* **Exercise aim**: Exclude the pictures, then restate exactly each line of the data below from the first through the line containing "with debug mode".

-------- Data records --------

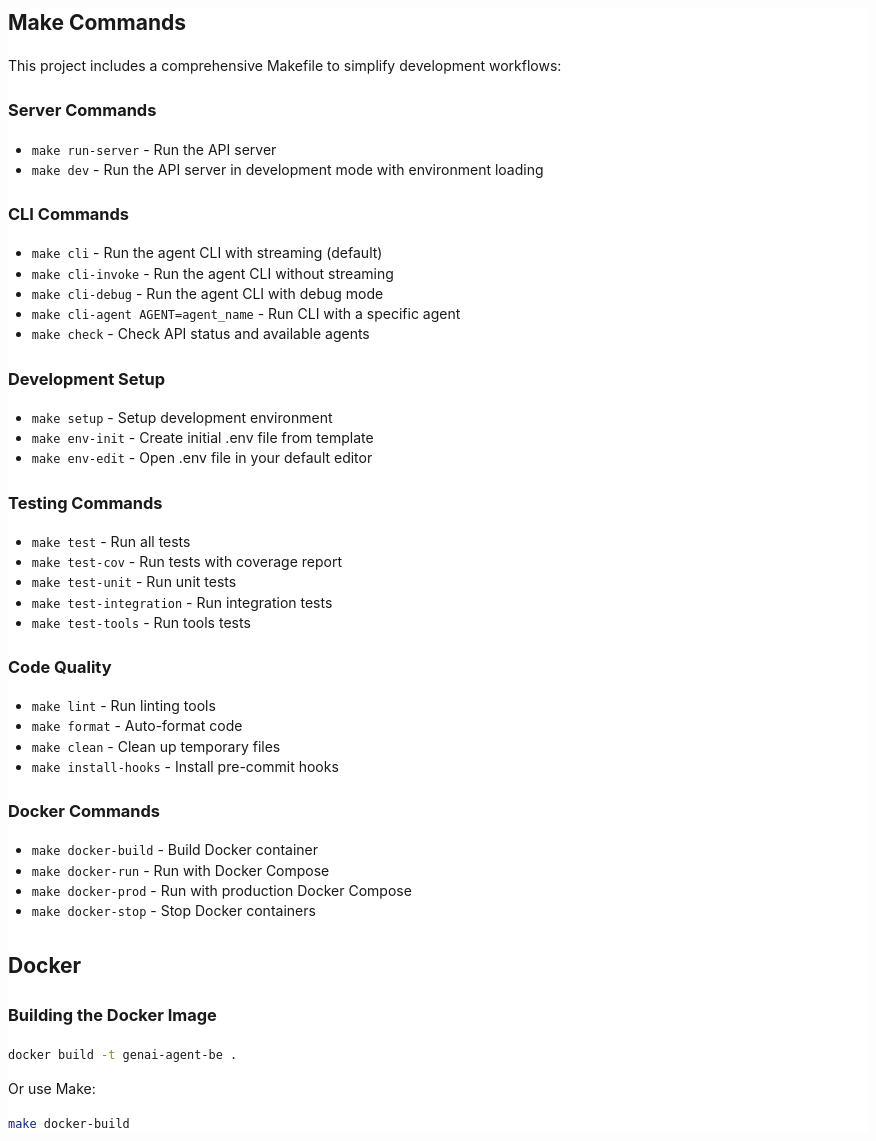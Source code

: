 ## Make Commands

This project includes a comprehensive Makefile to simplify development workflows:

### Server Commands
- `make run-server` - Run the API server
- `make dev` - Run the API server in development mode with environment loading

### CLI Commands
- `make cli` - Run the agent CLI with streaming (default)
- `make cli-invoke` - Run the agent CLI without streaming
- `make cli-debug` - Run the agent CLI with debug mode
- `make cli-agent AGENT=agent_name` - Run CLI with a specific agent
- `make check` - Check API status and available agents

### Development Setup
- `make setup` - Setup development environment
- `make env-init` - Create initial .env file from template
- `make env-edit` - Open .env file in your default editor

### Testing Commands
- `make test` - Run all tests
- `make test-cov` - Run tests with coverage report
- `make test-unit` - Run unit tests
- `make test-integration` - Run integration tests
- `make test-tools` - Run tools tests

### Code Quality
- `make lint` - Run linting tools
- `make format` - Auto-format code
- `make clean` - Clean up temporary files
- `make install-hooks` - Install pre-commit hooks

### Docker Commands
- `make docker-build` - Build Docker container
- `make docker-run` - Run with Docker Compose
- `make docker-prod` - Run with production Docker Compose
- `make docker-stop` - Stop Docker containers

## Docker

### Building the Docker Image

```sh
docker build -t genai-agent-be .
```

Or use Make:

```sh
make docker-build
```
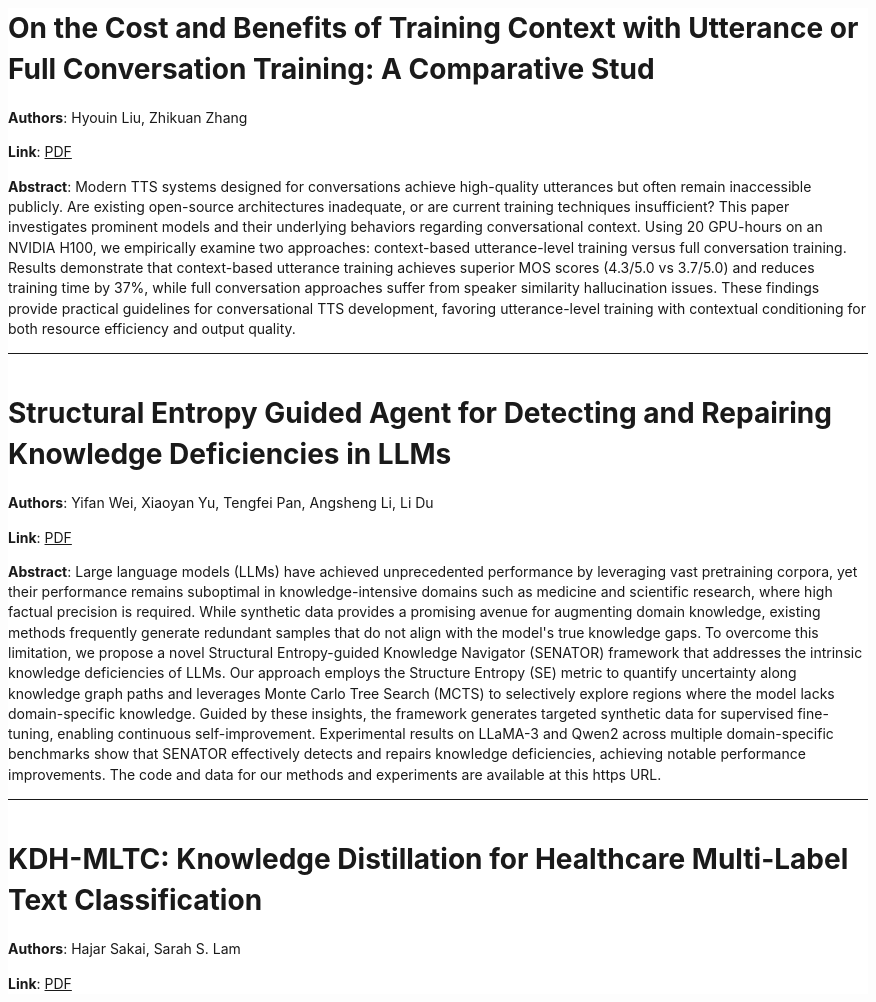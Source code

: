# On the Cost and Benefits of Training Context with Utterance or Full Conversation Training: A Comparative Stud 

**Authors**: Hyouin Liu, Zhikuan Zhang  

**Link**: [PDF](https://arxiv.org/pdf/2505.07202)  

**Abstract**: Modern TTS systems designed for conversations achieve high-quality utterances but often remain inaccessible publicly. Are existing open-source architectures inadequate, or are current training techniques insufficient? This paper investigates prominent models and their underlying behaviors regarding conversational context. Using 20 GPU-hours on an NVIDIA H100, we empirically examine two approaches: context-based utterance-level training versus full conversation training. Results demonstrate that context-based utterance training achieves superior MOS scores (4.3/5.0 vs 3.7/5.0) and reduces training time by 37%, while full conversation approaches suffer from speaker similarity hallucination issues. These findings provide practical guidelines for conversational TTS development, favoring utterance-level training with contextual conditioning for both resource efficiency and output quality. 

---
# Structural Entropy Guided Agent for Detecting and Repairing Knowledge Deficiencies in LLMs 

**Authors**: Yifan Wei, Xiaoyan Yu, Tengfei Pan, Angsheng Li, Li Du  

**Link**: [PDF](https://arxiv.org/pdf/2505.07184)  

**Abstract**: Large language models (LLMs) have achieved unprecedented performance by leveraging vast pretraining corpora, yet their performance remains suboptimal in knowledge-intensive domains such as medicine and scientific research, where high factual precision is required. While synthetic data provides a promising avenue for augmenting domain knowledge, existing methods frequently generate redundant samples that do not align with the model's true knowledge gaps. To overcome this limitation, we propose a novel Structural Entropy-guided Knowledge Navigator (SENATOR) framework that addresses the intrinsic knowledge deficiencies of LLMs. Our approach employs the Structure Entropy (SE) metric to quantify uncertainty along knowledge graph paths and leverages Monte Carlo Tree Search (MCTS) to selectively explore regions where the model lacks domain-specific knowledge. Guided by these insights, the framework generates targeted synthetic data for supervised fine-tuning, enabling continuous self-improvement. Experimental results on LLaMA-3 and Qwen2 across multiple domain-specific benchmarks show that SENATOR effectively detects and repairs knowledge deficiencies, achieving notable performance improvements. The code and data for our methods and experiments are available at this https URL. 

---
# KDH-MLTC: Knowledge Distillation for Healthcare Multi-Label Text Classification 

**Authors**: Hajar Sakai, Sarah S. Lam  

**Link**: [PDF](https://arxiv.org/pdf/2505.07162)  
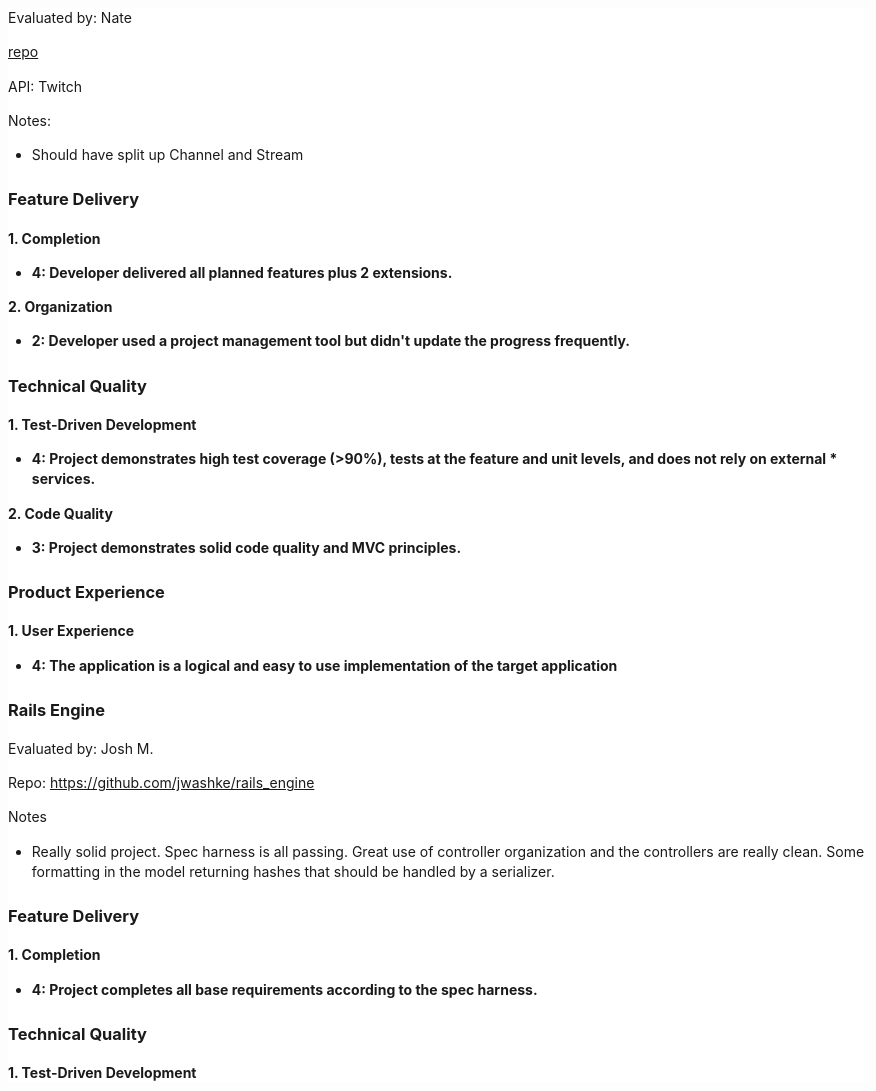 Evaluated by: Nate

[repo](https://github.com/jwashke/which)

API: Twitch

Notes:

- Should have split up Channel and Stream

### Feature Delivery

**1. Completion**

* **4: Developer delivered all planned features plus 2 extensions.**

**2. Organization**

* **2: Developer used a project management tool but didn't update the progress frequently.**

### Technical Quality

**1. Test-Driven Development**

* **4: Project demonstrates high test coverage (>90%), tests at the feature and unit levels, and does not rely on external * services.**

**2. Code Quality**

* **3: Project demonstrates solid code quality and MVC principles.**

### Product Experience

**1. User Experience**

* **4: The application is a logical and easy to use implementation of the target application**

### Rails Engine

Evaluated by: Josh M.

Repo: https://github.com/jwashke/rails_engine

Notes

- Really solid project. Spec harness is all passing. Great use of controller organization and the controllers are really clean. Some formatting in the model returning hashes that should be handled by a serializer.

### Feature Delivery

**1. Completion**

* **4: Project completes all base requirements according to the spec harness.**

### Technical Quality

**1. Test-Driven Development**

--------

* **Exercise solution**:
Source code

: ## Make Commands

This project includes a comprehensive Makefile to simplify development workflows:

### Server Commands
- `make run-server` - Run the API server
- `make dev` - Run the API server in development mode with environment loading

### CLI Commands
- `make cli` - Run the agent CLI with streaming (default)
- `make cli-invoke` - Run the agent CLI without streaming
- `make cli-debug` - Run the agent CLI with debug mode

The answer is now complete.